7. Robin is planning to ask Peggy to the Homecoming dance. Before he asks her, he wants to know what the chances are that she’ll say yes. Robin is a scientist so he considers two paths to estimate the probability that Peggy will say yes.

  1. Ask 10 of his friends, “Do you think she’ll really say yes?”

  2. Tell another 10 of his friends, “I’m starting a betting market. I’ll pay $10 if she says yes, $0 if she says no. I’m offering this bet only once, to the highest bidder. Start bidding against each other for a chance at $10!”

    1. According to the evidence in this chapter, one of these methods will work better. Which one, and why?

    2. If the highest bid from Group II is $1 (along with a few lower bids of $0.75, $0.50, and zero), then roughly what’s the chance that Peggy will say yes to Robin?

    3. If the highest bid from Group II quickly shoots up to about $9, then what’s the chance that Peggy will say yes to Robin?

Question 7.24

8. A classic essay about how markets link to each other is entitled “I, Pencil,” written by Leonard E. Read (his real name). It is available for free online at the Library of Economics and Liberty. As you might suspect, it is written from the point of view of a pencil. One line is particularly famous: “No single person on the face of this earth knows how to make me.” Based on what you’ve learned in this chapter about how markets link the world, how is this true?

131

HIRURG/SHUTTERSTOCK

CHALLENGES

Question 7.25

1. In The Fatal Conceit, economist Friedrich A. Hayek, arguing against central planning, wrote: “The curious task of economics is to demonstrate to men how little they really know about what they imagine they can design.” In other words, people generally assume that they can plan out the best procedure for producing a good (such as the Valentine’s Day rose mentioned at the beginning of the chapter), but as we learned, that’s not true. What are some of the different roles that the price system plays in creating this order? (Hint: Key words are “links,” “signals,” and “incentives.”)

Question 7.26

2. One question that economics students often ask is, “In a market with a lot of buyers and sellers, who sets the price of the good?” There are two possible correct answers to this question: “Everyone” and “No one.” Choose one of the two as your answer, and explain in one or two sentences why you are correct.

Question 7.27

3. This chapter emphasized the ability of an orderly system to emerge without someone explicitly designing the entire system.
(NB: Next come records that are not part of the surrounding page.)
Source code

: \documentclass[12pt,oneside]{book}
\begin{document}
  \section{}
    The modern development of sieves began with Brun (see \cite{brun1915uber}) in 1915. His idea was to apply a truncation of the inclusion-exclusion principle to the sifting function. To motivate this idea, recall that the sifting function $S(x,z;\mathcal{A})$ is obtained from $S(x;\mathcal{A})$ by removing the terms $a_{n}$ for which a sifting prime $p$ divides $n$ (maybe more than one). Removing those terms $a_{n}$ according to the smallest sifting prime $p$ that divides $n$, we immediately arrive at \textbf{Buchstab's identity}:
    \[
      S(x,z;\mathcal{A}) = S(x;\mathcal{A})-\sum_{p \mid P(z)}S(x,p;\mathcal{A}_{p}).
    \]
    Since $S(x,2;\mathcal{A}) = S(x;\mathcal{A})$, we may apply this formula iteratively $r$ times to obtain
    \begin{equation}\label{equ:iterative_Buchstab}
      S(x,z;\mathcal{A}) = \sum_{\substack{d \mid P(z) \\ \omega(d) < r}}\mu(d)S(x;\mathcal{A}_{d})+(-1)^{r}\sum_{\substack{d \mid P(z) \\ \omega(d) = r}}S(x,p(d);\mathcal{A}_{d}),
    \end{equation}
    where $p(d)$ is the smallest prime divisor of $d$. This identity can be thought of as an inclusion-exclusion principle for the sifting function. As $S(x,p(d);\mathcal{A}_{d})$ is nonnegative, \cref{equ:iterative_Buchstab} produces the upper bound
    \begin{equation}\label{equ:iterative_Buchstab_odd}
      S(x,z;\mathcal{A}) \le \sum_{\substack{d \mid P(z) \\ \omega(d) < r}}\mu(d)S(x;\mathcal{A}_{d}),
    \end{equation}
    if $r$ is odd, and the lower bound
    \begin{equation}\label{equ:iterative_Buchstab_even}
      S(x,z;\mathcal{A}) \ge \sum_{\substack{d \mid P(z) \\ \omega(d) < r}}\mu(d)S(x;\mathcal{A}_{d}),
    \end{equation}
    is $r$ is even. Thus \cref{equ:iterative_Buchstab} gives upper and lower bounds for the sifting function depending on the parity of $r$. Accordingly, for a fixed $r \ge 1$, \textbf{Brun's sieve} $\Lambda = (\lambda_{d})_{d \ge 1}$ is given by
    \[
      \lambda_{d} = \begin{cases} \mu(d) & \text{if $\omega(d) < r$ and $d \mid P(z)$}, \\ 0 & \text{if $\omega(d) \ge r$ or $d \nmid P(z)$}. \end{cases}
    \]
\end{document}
How does the evolution of language illustrate a type of spontaneous order?

Question 7.28

4. Are you in favor of “price gouging” during natural disasters? Why or why not?

Question 7.29

5. What is the opportunity cost of the economics profession?

!launch! WORK IT OUT

Two major-party presidential candidates are running against each other in the 2016 election. The Democratic Party candidate promises more money for corn-based ethanol research, and the Republican Party candidate promises more money for defense contractors. In the weeks before the election, defense stocks take a nosedive.

  1. Who is probably going to win the election: the pro-ethanol candidate or the prodefense spending candidate?

  2. We talked about how price signals are sometimes noisy. Think of two or three other markets you might want to look at to see if your answer to part a is correct.